** Opening Available data block **

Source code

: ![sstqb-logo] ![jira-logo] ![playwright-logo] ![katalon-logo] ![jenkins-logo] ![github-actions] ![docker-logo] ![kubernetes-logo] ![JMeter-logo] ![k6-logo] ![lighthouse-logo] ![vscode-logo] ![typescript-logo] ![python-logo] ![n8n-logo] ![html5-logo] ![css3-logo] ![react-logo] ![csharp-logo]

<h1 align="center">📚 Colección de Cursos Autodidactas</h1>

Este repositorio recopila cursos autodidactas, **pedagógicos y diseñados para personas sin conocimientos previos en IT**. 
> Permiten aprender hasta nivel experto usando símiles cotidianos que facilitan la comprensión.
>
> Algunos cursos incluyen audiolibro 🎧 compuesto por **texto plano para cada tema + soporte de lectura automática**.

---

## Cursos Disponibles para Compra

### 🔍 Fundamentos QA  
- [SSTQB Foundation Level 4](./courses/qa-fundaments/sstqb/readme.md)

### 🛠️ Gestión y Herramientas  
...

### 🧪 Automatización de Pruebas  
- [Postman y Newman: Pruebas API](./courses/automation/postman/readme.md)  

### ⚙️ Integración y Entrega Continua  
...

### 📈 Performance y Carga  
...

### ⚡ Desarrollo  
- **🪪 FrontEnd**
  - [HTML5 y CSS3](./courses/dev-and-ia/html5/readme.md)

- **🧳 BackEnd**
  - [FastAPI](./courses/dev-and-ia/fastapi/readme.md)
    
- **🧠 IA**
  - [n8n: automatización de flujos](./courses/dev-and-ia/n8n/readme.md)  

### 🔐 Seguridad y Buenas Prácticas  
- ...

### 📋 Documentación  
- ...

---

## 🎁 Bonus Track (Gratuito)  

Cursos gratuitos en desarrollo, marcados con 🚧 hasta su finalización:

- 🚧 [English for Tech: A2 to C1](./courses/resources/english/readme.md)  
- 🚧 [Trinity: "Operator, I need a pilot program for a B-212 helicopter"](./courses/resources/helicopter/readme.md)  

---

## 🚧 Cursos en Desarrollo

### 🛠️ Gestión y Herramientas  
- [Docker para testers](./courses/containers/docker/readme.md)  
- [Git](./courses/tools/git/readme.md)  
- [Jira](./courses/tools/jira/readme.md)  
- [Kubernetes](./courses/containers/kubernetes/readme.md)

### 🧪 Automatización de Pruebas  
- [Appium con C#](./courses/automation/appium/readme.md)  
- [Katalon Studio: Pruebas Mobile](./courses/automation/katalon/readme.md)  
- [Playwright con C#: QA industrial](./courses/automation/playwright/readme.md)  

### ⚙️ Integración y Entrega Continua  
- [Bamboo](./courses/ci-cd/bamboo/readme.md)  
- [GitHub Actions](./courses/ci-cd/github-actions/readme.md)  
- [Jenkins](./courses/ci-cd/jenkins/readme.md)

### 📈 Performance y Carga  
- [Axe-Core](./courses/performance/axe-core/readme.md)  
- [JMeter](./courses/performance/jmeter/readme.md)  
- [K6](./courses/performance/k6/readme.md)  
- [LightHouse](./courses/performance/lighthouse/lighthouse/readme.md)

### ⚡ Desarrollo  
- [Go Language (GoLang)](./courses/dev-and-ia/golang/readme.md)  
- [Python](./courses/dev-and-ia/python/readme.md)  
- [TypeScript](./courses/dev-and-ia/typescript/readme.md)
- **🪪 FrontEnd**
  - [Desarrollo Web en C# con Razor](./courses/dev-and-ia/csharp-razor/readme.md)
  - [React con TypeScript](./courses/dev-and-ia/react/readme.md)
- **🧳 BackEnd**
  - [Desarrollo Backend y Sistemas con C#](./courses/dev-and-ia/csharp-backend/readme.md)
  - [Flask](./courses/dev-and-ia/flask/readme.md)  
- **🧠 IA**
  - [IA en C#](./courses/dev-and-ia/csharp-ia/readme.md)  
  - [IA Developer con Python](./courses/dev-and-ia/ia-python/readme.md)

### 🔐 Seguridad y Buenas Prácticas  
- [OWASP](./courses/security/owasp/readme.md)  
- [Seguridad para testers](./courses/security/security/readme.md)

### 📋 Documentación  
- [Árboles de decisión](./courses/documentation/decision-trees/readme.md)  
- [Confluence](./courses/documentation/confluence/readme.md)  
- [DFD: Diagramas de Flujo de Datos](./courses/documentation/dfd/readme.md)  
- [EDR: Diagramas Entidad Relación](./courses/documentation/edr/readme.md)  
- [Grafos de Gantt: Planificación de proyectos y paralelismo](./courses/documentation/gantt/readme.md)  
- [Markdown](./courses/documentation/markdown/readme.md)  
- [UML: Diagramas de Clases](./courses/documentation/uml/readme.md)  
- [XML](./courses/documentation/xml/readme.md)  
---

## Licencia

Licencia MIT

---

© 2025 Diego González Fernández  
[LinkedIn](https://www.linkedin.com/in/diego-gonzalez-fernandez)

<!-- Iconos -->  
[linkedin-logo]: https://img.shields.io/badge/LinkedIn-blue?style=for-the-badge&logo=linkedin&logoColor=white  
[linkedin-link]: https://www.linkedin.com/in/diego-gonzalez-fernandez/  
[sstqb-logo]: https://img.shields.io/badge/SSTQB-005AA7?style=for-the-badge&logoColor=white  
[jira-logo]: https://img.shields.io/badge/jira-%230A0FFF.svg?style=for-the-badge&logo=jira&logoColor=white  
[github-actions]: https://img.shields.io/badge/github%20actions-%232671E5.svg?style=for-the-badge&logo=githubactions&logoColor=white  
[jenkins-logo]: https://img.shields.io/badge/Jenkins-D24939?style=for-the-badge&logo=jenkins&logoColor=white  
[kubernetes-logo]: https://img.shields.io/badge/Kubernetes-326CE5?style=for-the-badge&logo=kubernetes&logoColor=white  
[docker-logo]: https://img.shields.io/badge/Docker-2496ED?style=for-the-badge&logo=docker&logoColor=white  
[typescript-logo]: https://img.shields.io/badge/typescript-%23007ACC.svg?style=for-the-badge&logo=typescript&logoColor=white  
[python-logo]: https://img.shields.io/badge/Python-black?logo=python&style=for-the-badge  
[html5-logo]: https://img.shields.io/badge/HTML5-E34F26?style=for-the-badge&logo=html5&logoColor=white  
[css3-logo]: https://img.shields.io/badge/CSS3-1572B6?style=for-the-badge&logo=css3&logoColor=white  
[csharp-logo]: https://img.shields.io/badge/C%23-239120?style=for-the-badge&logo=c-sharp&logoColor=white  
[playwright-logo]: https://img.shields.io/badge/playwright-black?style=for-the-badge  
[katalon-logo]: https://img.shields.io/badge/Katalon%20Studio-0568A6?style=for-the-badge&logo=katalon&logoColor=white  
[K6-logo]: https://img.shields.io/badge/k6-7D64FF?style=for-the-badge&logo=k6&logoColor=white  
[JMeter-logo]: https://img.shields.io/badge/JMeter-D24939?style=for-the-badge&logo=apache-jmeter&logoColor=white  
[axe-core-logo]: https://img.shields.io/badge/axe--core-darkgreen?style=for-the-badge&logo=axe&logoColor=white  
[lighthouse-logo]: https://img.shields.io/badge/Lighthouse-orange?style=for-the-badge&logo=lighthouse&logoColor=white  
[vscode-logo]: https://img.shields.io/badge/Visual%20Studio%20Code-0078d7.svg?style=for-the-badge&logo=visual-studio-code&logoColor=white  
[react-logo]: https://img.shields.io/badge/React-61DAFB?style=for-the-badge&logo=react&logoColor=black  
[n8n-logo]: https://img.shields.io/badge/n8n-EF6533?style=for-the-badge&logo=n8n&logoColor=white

** Closing Available data block **

Requirement: Give the data again, exactly.

Exercise response:
Source code

: ![sstqb-logo] ![jira-logo] ![playwright-logo] ![katalon-logo] ![jenkins-logo] ![github-actions] ![docker-logo] ![kubernetes-logo] ![JMeter-logo] ![k6-logo] ![lighthouse-logo] ![vscode-logo] ![typescript-logo] ![python-logo] ![n8n-logo] ![html5-logo] ![css3-logo] ![react-logo] ![csharp-logo]

<h1 align="center">📚 Colección de Cursos Autodidactas</h1>

Este repositorio recopila cursos autodidactas, **pedagógicos y diseñados para personas sin conocimientos previos en IT**. 
> Permiten aprender hasta nivel experto usando símiles cotidianos que facilitan la comprensión.
>
> Algunos cursos incluyen audiolibro 🎧 compuesto por **texto plano para cada tema + soporte de lectura automática**.

---

## Cursos Disponibles para Compra

### 🔍 Fundamentos QA  
- [SSTQB Foundation Level 4](./courses/qa-fundaments/sstqb/readme.md)

### 🛠️ Gestión y Herramientas  
...

### 🧪 Automatización de Pruebas  
- [Postman y Newman: Pruebas API](./courses/automation/postman/readme.md)  

### ⚙️ Integración y Entrega Continua  
...

### 📈 Performance y Carga  
...

### ⚡ Desarrollo  
- **🪪 FrontEnd**
  - [HTML5 y CSS3](./courses/dev-and-ia/html5/readme.md)

- **🧳 BackEnd**
  - [FastAPI](./courses/dev-and-ia/fastapi/readme.md)
    
- **🧠 IA**
  - [n8n: automatización de flujos](./courses/dev-and-ia/n8n/readme.md)  

### 🔐 Seguridad y Buenas Prácticas  
- ...

### 📋 Documentación  
- ...

---

## 🎁 Bonus Track (Gratuito)  

Cursos gratuitos en desarrollo, marcados con 🚧 hasta su finalización:

- 🚧 [English for Tech: A2 to C1](./courses/resources/english/readme.md)  
- 🚧 [Trinity: "Operator, I need a pilot program for a B-212 helicopter"](./courses/resources/helicopter/readme.md)  

---

## 🚧 Cursos en Desarrollo

### 🛠️ Gestión y Herramientas  
- [Docker para testers](./courses/containers/docker/readme.md)  
- [Git](./courses/tools/git/readme.md)  
- [Jira](./courses/tools/jira/readme.md)  
- [Kubernetes](./courses/containers/kubernetes/readme.md)

### 🧪 Automatización de Pruebas  
- [Appium con C#](./courses/automation/appium/readme.md)  
- [Katalon Studio: Pruebas Mobile](./courses/automation/katalon/readme.md)  
- [Playwright con C#: QA industrial](./courses/automation/playwright/readme.md)  

### ⚙️ Integración y Entrega Continua  
- [Bamboo](./courses/ci-cd/bamboo/readme.md)  
- [GitHub Actions](./courses/ci-cd/github-actions/readme.md)  
- [Jenkins](./courses/ci-cd/jenkins/readme.md)

### 📈 Performance y Carga  
- [Axe-Core](./courses/performance/axe-core/readme.md)  
- [JMeter](./courses/performance/jmeter/readme.md)  
- [K6](./courses/performance/k6/readme.md)  
- [LightHouse](./courses/performance/lighthouse/lighthouse/readme.md)

### ⚡ Desarrollo  
- [Go Language (GoLang)](./courses/dev-and-ia/golang/readme.md)  
- [Python](./courses/dev-and-ia/python/readme.md)  
- [TypeScript](./courses/dev-and-ia/typescript/readme.md)
- **🪪 FrontEnd**
  - [Desarrollo Web en C# con Razor](./courses/dev-and-ia/csharp-razor/readme.md)
  - [React con TypeScript](./courses/dev-and-ia/react/readme.md)
- **🧳 BackEnd**
  - [Desarrollo Backend y Sistemas con C#](./courses/dev-and-ia/csharp-backend/readme.md)
  - [Flask](./courses/dev-and-ia/flask/readme.md)  
- **🧠 IA**
  - [IA en C#](./courses/dev-and-ia/csharp-ia/readme.md)  
  - [IA Developer con Python](./courses/dev-and-ia/ia-python/readme.md)

### 🔐 Seguridad y Buenas Prácticas  
- [OWASP](./courses/security/owasp/readme.md)  
- [Seguridad para testers](./courses/security/security/readme.md)

### 📋 Documentación  
- [Árboles de decisión](./courses/documentation/decision-trees/readme.md)  
- [Confluence](./courses/documentation/confluence/readme.md)  
- [DFD: Diagramas de Flujo de Datos](./courses/documentation/dfd/readme.md)  
- [EDR: Diagramas Entidad Relación](./courses/documentation/edr/readme.md)  
- [Grafos de Gantt: Planificación de proyectos y paralelismo](./courses/documentation/gantt/readme.md)  
- [Markdown](./courses/documentation/markdown/readme.md)  
- [UML: Diagramas de Clases](./courses/documentation/uml/readme.md)  
- [XML](./courses/documentation/xml/readme.md)  
---

## Licencia

Licencia MIT

---

© 2025 Diego González Fernández  
[LinkedIn](https://www.linkedin.com/in/diego-gonzalez-fernandez)

<!-- Iconos -->  
[linkedin-logo]: https://img.shields.io/badge/LinkedIn-blue?style=for-the-badge&logo=linkedin&logoColor=white  
[linkedin-link]: https://www.linkedin.com/in/diego-gonzalez-fernandez/  
[sstqb-logo]: https://img.shields.io/badge/SSTQB-005AA7?style=for-the-badge&logoColor=white  
[jira-logo]: https://img.shields.io/badge/jira-%230A0FFF.svg?style=for-the-badge&logo=jira&logoColor=white  
[github-actions]: https://img.shields.io/badge/github%20actions-%232671E5.svg?style=for-the-badge&logo=githubactions&logoColor=white  
[jenkins-logo]: https://img.shields.io/badge/Jenkins-D24939?style=for-the-badge&logo=jenkins&logoColor=white  
[kubernetes-logo]: https://img.shields.io/badge/Kubernetes-326CE5?style=for-the-badge&logo=kubernetes&logoColor=white  
[docker-logo]: https://img.shields.io/badge/Docker-2496ED?style=for-the-badge&logo=docker&logoColor=white  
[typescript-logo]: https://img.shields.io/badge/typescript-%23007ACC.svg?style=for-the-badge&logo=typescript&logoColor=white  
[python-logo]: https://img.shields.io/badge/Python-black?logo=python&style=for-the-badge  
[html5-logo]: https://img.shields.io/badge/HTML5-E34F26?style=for-the-badge&logo=html5&logoColor=white  
[css3-logo]: https://img.shields.io/badge/CSS3-1572B6?style=for-the-badge&logo=css3&logoColor=white  
[csharp-logo]: https://img.shields.io/badge/C%23-239120?style=for-the-badge&logo=c-sharp&logoColor=white  
[playwright-logo]: https://img.shields.io/badge/playwright-black?style=for-the-badge  
[katalon-logo]: https://img.shields.io/badge/Katalon%20Studio-0568A6?style=for-the-badge&logo=katalon&logoColor=white  
[K6-logo]: https://img.shields.io/badge/k6-7D64FF?style=for-the-badge&logo=k6&logoColor=white  
[JMeter-logo]: https://img.shields.io/badge/JMeter-D24939?style=for-the-badge&logo=apache-jmeter&logoColor=white  
[axe-core-logo]: https://img.shields.io/badge/axe--core-darkgreen?style=for-the-badge&logo=axe&logoColor=white  
[lighthouse-logo]: https://img.shields.io/badge/Lighthouse-orange?style=for-the-badge&logo=lighthouse&logoColor=white  
[vscode-logo]: https://img.shields.io/badge/Visual%20Studio%20Code-0078d7.svg?style=for-the-badge&logo=visual-studio-code&logoColor=white  
[react-logo]: https://img.shields.io/badge/React-61DAFB?style=for-the-badge&logo=react&logoColor=black  
[n8n-logo]: https://img.shields.io/badge/n8n-EF6533?style=for-the-badge&logo=n8n&logoColor=white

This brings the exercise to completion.